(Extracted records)
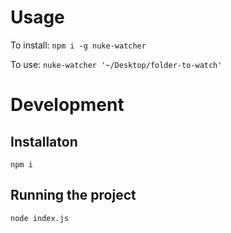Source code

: # Usage
To install: `npm i -g nuke-watcher`

To use: `nuke-watcher '~/Desktop/folder-to-watch'`

# Development
## Installaton
`npm i`

## Running the project
`node index.js`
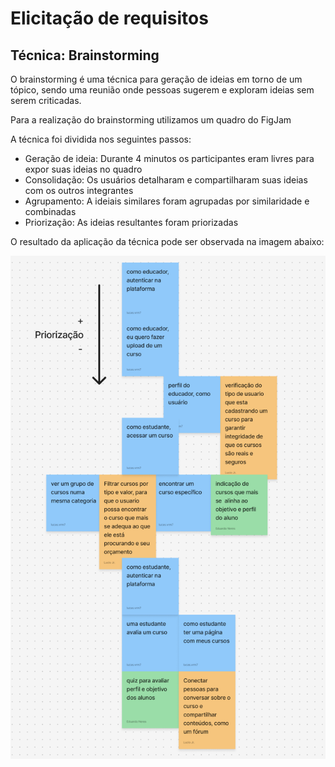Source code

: # Elicitação de requisitos

## Técnica: Brainstorming

O brainstorming é uma técnica para geração de ideias em torno de um tópico, sendo uma reunião onde pessoas sugerem e exploram ideias sem serem criticadas.

Para a realização do brainstorming utilizamos um quadro do FigJam

A técnica foi dividida nos seguintes passos:
- Geração de ideia: Durante 4 minutos os participantes eram livres para expor suas ideias no quadro
- Consolidação: Os usuários detalharam e compartilharam suas ideias com os outros integrantes
- Agrupamento: A ideiais similares foram agrupadas por similaridade e combinadas
- Priorização: As ideias resultantes foram priorizadas

O resultado da aplicação da técnica pode ser observada na imagem abaixo:

<img src="brainstorming.png" width="600">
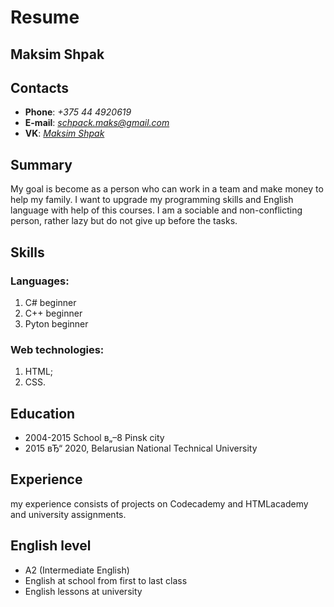 # Resume

## Maksim Shpak

## Contacts

* **Phone**: *+375 44 4920619*
* **E-mail**: *schpack.maks@gmail.com*
* **VK**: [*Maksim Shpak*](https://vk.com/id133606676)

## Summary

My goal is become as a person who can work in a team and make money to help my family. I want to upgrade my programming skills and English language with help of this courses. I am a sociable and non-conflicting person, rather lazy but do not give up before the tasks.

## Skills
### Languages: 
1. C# beginner
2. C++ beginner
3. Pyton beginner

### Web technologies: 
1. HTML;
2. CSS.

## Education
* 2004-2015 School в„–8 Pinsk city
* 2015 вЂ“ 2020, Belarusian National Technical University

## Experience
my experience consists of projects on Codecademy and HTMLacademy and university assignments.

## English level
* A2 (Intermediate English) 
* English at school from first  to last class
* English lessons at university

- _Work instructions_
Could you repeat each line above exactly as written? Omit the pictures.

- _Solution for this exercise_
Source code

: # Usage
To install: `npm i -g nuke-watcher`

To use: `nuke-watcher '~/Desktop/folder-to-watch'`

# Development
## Installaton
`npm i`

## Running the project
`node index.js`
Source code

: # Elicitação de requisitos

## Técnica: Brainstorming

O brainstorming é uma técnica para geração de ideias em torno de um tópico, sendo uma reunião onde pessoas sugerem e exploram ideias sem serem criticadas.

Para a realização do brainstorming utilizamos um quadro do FigJam

A técnica foi dividida nos seguintes passos:
- Geração de ideia: Durante 4 minutos os participantes eram livres para expor suas ideias no quadro
- Consolidação: Os usuários detalharam e compartilharam suas ideias com os outros integrantes
- Agrupamento: A ideiais similares foram agrupadas por similaridade e combinadas
- Priorização: As ideias resultantes foram priorizadas

O resultado da aplicação da técnica pode ser observada na imagem abaixo:

<img src="brainstorming.png" width="600">
 # Resume

## Maksim Shpak

## Contacts

* **Phone**: *+375 44 4920619*
* **E-mail**: *schpack.maks@gmail.com*
* **VK**: [*Maksim Shpak*](https://vk.com/id133606676)

## Summary

My goal is become as a person who can work in a team and make money to help my family. I want to upgrade my programming skills and English language with help of this courses. I am a sociable and non-conflicting person, rather lazy but do not give up before the tasks.

## Skills
### Languages: 
1. C# beginner
2. C++ beginner
3. Pyton beginner

### Web technologies: 
1. HTML;
2. CSS.

## Education
* 2004-2015 School в„–8 Pinsk city
* 2015 вЂ“ 2020, Belarusian National Technical University

## Experience
my experience consists of projects on Codecademy and HTMLacademy and university assignments.

## English level
* A2 (Intermediate English) 
* English at school from first  to last class
* English lessons at university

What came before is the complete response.